MCF7 cells were transfected with HA-Rad17, and His-Ubquitin prior to UV-irradiation. The next day culture medium was removed and plates were washed twice with 1×PBS. Then the plates were irradiated with 10J UV without the lids. Medium with or without MG132 was added for further incubation. Cells were prepared in lysis buffer (25 mM Tris-HCl, pH7.5, 150 mM NaCl, 0.5% Nodidet P-40, 1 mM EDTA, 5 mM MaF and 1× protein inhibitor cocktail) on ice for 30 minutes. Then 27G1/2 syringes were used to shred the DNA. The supernatants were collected after centrifugation at 12000g for 30 minutes.
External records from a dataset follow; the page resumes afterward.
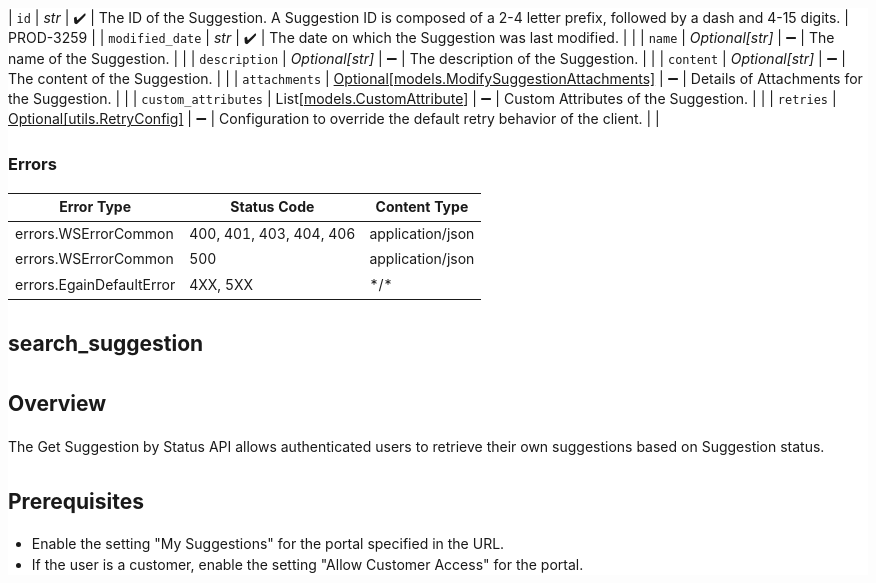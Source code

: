| `id`                                                                                                                            | *str*                                                                                                                           | :heavy_check_mark:                                                                                                              | The ID of the Suggestion. A Suggestion ID is composed of a 2-4 letter prefix, followed by a dash and 4-15 digits.               | PROD-3259                                                                                                                       |
| `modified_date`                                                                                                                 | *str*                                                                                                                           | :heavy_check_mark:                                                                                                              | The date on which the Suggestion was last modified.                                                                             |                                                                                                                                 |
| `name`                                                                                                                          | *Optional[str]*                                                                                                                 | :heavy_minus_sign:                                                                                                              | The name of the Suggestion.                                                                                                     |                                                                                                                                 |
| `description`                                                                                                                   | *Optional[str]*                                                                                                                 | :heavy_minus_sign:                                                                                                              | The description of the Suggestion.                                                                                              |                                                                                                                                 |
| `content`                                                                                                                       | *Optional[str]*                                                                                                                 | :heavy_minus_sign:                                                                                                              | The content of the Suggestion.                                                                                                  |                                                                                                                                 |
| `attachments`                                                                                                                   | [Optional[models.ModifySuggestionAttachments]](../../models/modifysuggestionattachments.md)                                     | :heavy_minus_sign:                                                                                                              | Details of Attachments for the Suggestion.                                                                                      |                                                                                                                                 |
| `custom_attributes`                                                                                                             | List[[models.CustomAttribute](../../models/customattribute.md)]                                                                 | :heavy_minus_sign:                                                                                                              | Custom Attributes of the Suggestion.                                                                                            |                                                                                                                                 |
| `retries`                                                                                                                       | [Optional[utils.RetryConfig]](../../models/utils/retryconfig.md)                                                                | :heavy_minus_sign:                                                                                                              | Configuration to override the default retry behavior of the client.                                                             |                                                                                                                                 |

### Errors

| Error Type               | Status Code              | Content Type             |
| ------------------------ | ------------------------ | ------------------------ |
| errors.WSErrorCommon     | 400, 401, 403, 404, 406  | application/json         |
| errors.WSErrorCommon     | 500                      | application/json         |
| errors.EgainDefaultError | 4XX, 5XX                 | \*/\*                    |

## search_suggestion

## Overview
  The Get Suggestion by Status API allows authenticated users to retrieve their own suggestions based on Suggestion status.
  
## Prerequisites
  * Enable the setting "My Suggestions" for the portal specified in the URL.
  * If the user is a customer, enable the setting "Allow Customer Access" for the portal.

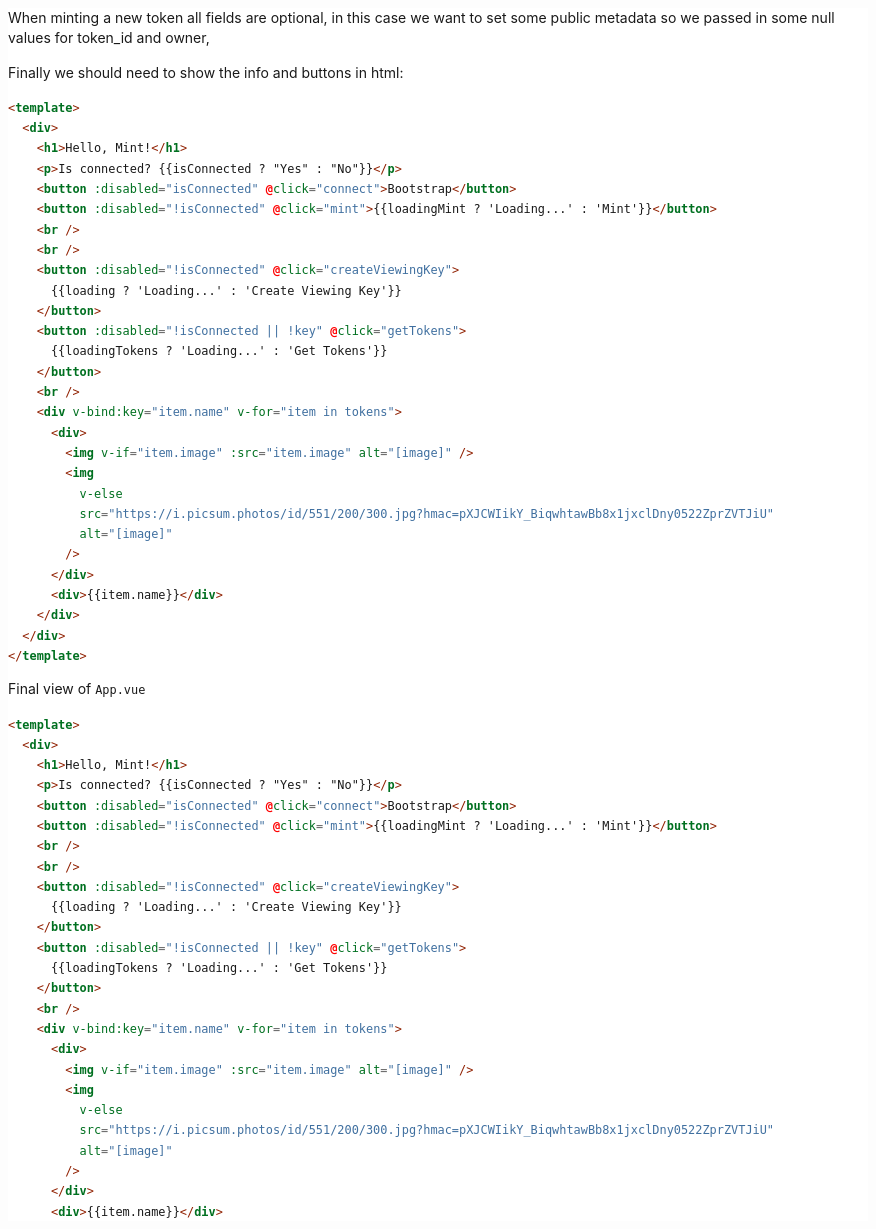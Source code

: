 When minting a new token all fields are optional, in this case we want to set some public metadata so we passed in some null values for token\_id and owner,

Finally we should need to show the info and buttons in html:

```html
<template>
  <div>
    <h1>Hello, Mint!</h1>
    <p>Is connected? {{isConnected ? "Yes" : "No"}}</p>
    <button :disabled="isConnected" @click="connect">Bootstrap</button>
    <button :disabled="!isConnected" @click="mint">{{loadingMint ? 'Loading...' : 'Mint'}}</button>
    <br />
    <br />
    <button :disabled="!isConnected" @click="createViewingKey">
      {{loading ? 'Loading...' : 'Create Viewing Key'}}
    </button>
    <button :disabled="!isConnected || !key" @click="getTokens">
      {{loadingTokens ? 'Loading...' : 'Get Tokens'}}
    </button>
    <br />
    <div v-bind:key="item.name" v-for="item in tokens">
      <div>
        <img v-if="item.image" :src="item.image" alt="[image]" />
        <img
          v-else
          src="https://i.picsum.photos/id/551/200/300.jpg?hmac=pXJCWIikY_BiqwhtawBb8x1jxclDny0522ZprZVTJiU"
          alt="[image]"
        />
      </div>
      <div>{{item.name}}</div>
    </div>
  </div>
</template>
```

Final view of `App.vue`

```html
<template>
  <div>
    <h1>Hello, Mint!</h1>
    <p>Is connected? {{isConnected ? "Yes" : "No"}}</p>
    <button :disabled="isConnected" @click="connect">Bootstrap</button>
    <button :disabled="!isConnected" @click="mint">{{loadingMint ? 'Loading...' : 'Mint'}}</button>
    <br />
    <br />
    <button :disabled="!isConnected" @click="createViewingKey">
      {{loading ? 'Loading...' : 'Create Viewing Key'}}
    </button>
    <button :disabled="!isConnected || !key" @click="getTokens">
      {{loadingTokens ? 'Loading...' : 'Get Tokens'}}
    </button>
    <br />
    <div v-bind:key="item.name" v-for="item in tokens">
      <div>
        <img v-if="item.image" :src="item.image" alt="[image]" />
        <img
          v-else
          src="https://i.picsum.photos/id/551/200/300.jpg?hmac=pXJCWIikY_BiqwhtawBb8x1jxclDny0522ZprZVTJiU"
          alt="[image]"
        />
      </div>
      <div>{{item.name}}</div>
```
Equal amount of protein lysates were aliquoted, and equal amount of primary antibody was added to the above lysates. After rotation at 4°C overnight, equal amount of immobilized protein A/G beads (Pierce, Rockford, IL) were added to the tubes. After rotation again at 4°C for 4 hours, the beads were collected by centrifugation at 2500 g for 3 minutes. Electrophoresis loading buffer was added to the beads after washing with IP wash buffer (25 mM Tris-HCl, pH7.5, 150 mM NaCl, and 1× protein inhibitor cocktail) 5 times. After denaturing at 95°C for 5 minutes, the supernatants were separated and transferred to nitrocellulose membranes. After blocking, the membranes were incubated with the appropriate primary antibody at 4°C overnight. After washing, the membranes were incubated with secondary antibody at room temperature for 1 hour. Proteins were detected with the enhanced chemiluminescence (ECL) kit (GE Healthcare, Piscataway, NJ).

We used several His antibodies to detect the signal, but they didn't work. In the end we chose this one because Abcam had a very good reputation for product quality although the price is high. Fortunately it worked very well.